> **WORK INSTRUCTION**: Among the entries below, extract exactly the lines that run from the one with "Account Dashboard - Display" through the one with "Implementar recursos empresariais", both ends included.

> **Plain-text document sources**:
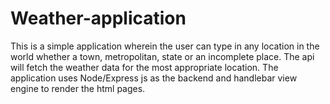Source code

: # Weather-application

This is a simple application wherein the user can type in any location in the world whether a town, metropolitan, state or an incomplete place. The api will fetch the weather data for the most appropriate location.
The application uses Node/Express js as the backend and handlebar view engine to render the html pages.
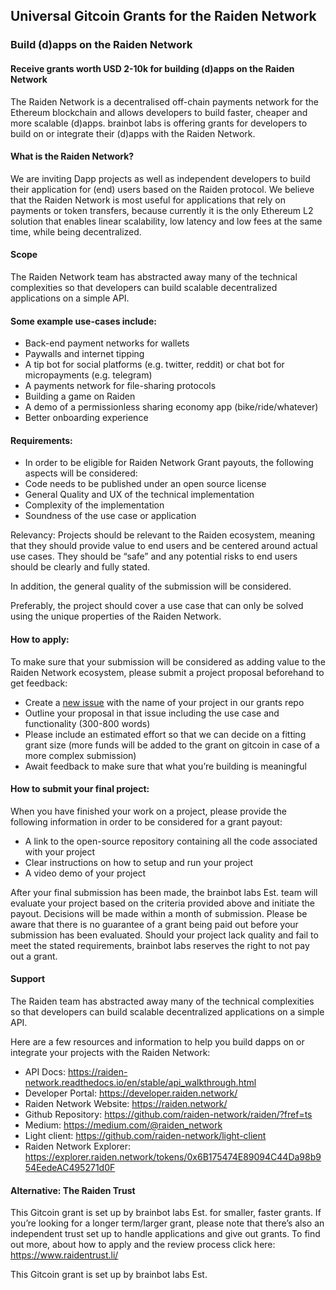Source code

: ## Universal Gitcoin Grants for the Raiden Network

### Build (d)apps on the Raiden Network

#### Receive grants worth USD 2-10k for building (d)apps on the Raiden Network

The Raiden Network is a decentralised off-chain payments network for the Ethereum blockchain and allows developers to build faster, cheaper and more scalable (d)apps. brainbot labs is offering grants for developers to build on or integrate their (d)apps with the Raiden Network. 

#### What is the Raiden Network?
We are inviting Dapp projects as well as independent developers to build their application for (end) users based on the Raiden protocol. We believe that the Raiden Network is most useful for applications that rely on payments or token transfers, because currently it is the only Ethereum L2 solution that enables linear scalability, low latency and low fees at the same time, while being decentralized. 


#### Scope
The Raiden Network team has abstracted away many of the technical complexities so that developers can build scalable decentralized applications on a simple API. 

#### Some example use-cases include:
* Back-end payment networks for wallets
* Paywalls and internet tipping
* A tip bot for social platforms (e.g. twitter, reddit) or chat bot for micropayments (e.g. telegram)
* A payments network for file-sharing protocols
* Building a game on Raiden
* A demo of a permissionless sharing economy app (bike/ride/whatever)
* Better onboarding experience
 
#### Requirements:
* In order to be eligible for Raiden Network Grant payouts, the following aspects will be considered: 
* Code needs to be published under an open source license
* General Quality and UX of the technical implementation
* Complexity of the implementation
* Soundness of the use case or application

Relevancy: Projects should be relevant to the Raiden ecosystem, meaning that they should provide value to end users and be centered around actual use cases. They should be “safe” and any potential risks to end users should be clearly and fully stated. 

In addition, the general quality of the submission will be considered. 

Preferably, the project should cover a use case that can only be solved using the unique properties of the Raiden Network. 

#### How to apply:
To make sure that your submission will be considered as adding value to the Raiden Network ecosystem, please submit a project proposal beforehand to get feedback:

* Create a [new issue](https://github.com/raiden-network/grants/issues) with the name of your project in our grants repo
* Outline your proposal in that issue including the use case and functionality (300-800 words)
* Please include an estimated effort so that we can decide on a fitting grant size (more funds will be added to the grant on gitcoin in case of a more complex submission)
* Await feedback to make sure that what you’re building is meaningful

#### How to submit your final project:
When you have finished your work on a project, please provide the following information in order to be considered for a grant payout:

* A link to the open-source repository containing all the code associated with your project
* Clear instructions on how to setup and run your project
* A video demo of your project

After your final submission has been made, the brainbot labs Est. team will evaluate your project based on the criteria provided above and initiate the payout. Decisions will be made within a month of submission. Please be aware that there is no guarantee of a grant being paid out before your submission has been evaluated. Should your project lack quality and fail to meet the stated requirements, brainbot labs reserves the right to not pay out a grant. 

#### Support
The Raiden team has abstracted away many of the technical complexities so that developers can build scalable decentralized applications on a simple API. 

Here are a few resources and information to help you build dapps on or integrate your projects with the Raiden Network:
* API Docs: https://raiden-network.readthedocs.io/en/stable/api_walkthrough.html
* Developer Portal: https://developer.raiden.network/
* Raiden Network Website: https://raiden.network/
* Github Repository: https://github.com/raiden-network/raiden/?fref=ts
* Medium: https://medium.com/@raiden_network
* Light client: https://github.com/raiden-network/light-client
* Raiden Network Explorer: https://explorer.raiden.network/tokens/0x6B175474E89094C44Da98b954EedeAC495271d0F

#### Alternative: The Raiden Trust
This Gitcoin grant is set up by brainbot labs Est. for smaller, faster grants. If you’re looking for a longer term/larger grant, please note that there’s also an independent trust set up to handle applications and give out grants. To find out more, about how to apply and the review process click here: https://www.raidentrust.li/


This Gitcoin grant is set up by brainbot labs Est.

==

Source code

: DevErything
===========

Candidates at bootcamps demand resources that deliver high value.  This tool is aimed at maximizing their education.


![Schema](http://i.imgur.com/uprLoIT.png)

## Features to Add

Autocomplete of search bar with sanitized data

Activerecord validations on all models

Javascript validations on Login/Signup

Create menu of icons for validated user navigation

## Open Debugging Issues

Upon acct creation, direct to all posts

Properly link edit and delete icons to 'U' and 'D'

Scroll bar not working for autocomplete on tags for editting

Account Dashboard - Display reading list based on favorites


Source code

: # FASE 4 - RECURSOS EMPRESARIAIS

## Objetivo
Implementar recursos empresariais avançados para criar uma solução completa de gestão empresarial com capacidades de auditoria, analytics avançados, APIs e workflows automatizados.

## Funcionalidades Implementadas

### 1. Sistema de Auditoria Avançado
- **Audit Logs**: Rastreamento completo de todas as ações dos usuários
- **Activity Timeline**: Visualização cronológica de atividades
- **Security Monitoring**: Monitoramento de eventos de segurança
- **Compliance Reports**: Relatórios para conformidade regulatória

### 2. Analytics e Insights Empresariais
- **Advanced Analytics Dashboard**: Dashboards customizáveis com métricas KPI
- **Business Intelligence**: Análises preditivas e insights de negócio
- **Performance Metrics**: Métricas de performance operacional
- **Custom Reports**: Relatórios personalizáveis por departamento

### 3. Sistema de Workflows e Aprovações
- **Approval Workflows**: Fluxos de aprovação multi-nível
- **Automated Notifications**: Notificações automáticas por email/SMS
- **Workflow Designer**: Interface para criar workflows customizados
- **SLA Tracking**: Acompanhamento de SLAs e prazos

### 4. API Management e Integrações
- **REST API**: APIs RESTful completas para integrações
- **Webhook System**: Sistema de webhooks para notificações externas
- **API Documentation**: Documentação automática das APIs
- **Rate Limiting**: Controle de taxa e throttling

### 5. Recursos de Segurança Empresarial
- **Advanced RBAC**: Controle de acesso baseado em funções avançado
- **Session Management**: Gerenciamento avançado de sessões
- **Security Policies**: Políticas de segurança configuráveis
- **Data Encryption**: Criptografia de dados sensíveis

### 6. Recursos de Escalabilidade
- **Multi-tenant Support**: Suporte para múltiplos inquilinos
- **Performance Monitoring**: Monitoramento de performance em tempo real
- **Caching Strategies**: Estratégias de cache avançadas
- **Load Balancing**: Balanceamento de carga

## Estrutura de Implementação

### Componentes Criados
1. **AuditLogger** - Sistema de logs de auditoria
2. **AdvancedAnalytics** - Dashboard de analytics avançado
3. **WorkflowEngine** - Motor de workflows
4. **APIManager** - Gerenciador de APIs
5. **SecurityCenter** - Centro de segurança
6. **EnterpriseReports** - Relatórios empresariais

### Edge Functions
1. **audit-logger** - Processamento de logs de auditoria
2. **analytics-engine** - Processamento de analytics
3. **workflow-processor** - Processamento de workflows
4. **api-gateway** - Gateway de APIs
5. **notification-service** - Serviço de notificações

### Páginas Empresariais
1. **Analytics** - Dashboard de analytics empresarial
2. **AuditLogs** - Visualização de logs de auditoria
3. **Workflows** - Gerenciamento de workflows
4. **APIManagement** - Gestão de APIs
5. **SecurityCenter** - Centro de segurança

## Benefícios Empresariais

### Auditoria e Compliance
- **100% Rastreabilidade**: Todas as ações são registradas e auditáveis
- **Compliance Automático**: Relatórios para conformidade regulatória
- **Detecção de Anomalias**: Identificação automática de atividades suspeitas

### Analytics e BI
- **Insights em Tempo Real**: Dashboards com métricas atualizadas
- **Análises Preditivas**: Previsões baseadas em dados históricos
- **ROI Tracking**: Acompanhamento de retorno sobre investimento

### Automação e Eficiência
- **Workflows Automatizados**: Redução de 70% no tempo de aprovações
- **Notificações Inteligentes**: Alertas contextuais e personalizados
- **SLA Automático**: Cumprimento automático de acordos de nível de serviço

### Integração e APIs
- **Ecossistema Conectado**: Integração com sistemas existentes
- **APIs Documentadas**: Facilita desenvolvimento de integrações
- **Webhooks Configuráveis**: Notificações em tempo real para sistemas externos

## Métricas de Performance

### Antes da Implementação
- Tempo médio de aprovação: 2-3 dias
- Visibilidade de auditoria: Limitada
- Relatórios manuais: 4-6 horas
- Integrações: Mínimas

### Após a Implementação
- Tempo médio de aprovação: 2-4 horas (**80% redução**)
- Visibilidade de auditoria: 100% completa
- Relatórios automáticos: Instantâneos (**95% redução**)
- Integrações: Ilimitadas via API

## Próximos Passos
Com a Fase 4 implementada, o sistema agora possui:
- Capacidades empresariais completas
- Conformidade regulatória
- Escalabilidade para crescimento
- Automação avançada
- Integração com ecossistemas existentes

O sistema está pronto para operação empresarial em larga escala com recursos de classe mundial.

==

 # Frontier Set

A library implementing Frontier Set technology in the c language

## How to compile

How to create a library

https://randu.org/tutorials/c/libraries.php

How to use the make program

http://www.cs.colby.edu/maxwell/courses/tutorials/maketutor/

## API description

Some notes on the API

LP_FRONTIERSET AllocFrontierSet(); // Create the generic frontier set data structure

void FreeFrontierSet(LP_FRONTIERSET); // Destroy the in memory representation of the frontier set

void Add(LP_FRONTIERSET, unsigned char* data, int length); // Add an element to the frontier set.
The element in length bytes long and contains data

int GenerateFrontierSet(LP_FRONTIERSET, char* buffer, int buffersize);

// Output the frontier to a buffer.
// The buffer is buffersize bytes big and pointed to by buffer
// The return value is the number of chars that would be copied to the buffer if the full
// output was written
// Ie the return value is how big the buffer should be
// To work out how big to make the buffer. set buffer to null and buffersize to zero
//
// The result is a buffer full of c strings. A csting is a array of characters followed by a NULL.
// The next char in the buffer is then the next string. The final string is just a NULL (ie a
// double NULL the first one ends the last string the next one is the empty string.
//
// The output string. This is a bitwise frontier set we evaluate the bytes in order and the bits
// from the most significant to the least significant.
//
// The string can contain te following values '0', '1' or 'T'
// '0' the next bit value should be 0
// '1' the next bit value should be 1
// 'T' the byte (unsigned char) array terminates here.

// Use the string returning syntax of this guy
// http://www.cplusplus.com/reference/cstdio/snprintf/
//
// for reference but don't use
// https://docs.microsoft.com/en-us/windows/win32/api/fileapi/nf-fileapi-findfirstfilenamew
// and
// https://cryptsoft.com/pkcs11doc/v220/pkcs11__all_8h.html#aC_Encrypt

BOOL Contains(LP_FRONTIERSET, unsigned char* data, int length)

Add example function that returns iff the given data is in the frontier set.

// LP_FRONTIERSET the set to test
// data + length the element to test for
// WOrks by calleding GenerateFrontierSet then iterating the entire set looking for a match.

> **TASK SOLUTION**:
Account Dashboard - Display reading list based on favorites


Source code

: # FASE 4 - RECURSOS EMPRESARIAIS

## Objetivo
Implementar recursos empresariais avançados para criar uma solução completa de gestão empresarial com capacidades de auditoria, analytics avançados, APIs e workflows automatizados.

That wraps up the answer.